Here’s a story of what can happen when you use the outdoors:
“On a pleasant spring day, two young men enjoyed some fishing near Concord and cooked up some chowder in a nearby pine stump. The wind spread their fire to the nearby dry grass, …By the time the sylvan inferno ended, more than 300 prime acres of Concord woodland had been destroyed.
The inadvertent tree-burner was Henry David Thoreau. Today, he is a secular saint of environmentalism, but his contemporaries understandably saw the forest destroyer as a ‘damned rascal’’ and “flibbertigibbet.’’ It is hard to imagine any Bostonian shopkeeper or merchant who harmed the environment as much as Thoreau.”

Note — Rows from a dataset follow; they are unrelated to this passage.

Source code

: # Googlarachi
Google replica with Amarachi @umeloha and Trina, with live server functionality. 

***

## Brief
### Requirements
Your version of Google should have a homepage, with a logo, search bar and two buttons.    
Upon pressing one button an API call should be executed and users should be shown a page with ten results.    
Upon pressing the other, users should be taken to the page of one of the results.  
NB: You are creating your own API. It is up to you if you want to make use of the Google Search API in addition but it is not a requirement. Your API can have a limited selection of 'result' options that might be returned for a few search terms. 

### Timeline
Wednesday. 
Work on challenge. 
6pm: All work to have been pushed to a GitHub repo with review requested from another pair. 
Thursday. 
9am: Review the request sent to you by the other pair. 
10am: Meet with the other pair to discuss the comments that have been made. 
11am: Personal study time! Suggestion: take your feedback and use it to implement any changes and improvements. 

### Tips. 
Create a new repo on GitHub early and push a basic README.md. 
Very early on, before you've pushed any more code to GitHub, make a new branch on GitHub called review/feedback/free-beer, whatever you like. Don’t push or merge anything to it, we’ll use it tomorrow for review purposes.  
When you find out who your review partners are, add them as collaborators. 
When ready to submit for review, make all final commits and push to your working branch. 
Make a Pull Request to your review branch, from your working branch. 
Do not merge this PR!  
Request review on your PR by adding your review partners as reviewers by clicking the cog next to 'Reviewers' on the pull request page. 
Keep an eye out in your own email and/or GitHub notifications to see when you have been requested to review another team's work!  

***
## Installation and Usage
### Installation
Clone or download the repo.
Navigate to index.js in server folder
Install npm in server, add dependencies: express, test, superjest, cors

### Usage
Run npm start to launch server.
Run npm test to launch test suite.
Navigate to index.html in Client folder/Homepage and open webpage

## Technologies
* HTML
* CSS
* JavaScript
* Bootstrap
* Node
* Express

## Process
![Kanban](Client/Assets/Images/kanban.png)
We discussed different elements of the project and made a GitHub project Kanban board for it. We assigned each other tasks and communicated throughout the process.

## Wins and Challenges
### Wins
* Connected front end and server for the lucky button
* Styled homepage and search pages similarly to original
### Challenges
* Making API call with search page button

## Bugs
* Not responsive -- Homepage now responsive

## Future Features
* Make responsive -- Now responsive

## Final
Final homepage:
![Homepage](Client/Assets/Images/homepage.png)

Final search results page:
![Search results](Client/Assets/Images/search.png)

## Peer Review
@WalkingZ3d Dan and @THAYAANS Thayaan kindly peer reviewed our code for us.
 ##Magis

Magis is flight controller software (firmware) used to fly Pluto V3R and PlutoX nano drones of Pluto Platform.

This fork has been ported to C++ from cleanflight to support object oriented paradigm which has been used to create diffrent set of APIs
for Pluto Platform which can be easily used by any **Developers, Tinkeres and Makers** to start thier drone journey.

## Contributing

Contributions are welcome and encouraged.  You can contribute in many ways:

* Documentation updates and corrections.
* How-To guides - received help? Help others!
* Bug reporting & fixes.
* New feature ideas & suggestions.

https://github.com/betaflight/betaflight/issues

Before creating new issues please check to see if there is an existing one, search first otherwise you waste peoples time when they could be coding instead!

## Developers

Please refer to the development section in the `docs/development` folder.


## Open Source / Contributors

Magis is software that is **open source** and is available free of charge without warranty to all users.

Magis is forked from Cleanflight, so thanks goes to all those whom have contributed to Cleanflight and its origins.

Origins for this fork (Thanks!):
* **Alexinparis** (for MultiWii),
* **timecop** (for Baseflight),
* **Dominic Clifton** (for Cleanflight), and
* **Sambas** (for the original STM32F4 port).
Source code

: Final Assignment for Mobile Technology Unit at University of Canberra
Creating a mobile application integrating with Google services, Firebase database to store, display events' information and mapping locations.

That happened 167 years ago, and it’s bound to happen whenever people use the outdoors. People are rascals. This author makes quite a case that in order to be green, you should stay in the city. It’s way greener to live cheek to jowl to your neighbors and walk/bus/train to wherever you’re going. OK. I buy that. And as soon as they build a 600’ high tower like this, I won’t have to leave the city so I can climb.
Or, they could just deepen some of the potholes until they look like this and then I wouldn’t have to go to the Grand Canyon to kayak or hike.
But, the story gets murky. Here’s a report that says we need to be outdoors more. Outside the city. We need to make federal lands easier to use. The report is sponsored by the Outdoor Industry, so that might be part of the reason why they think we should go outdoors more. (I bet they wouldn’t be offended if we bought some more outdoor gear.) And, it’s sponsored by the Federal Government. The report recommends we need more federal jobs in the outdoors. (Hmmm, wonder why they would say that?)
There is an entire separate report on youth and the outdoors. That seems to suggest you grab a kid and throw him/her outside. (In the past, I have tried grabbing kids and, in general, their parents object. So I won’t be helping out with that idea.)
Now,as far as I am concerned, the more people outdoors the better. As long as they don’t go to the parks I use. I have noticed that many outdoor places I would like to go, are packed with people. So I skip those areas. (It’s very mysterious how so many people seem to know that I like to visit National Parks in the summer. And, no matter what time I get there, they are always ahead of me in line.)
Hmmmm, just spitballing here - maybe I should find a report by the video gaming association recommending that people stay indoors and play video games and give that report to the people waiting to get into the National Parks. The ones that are ahead of me in line.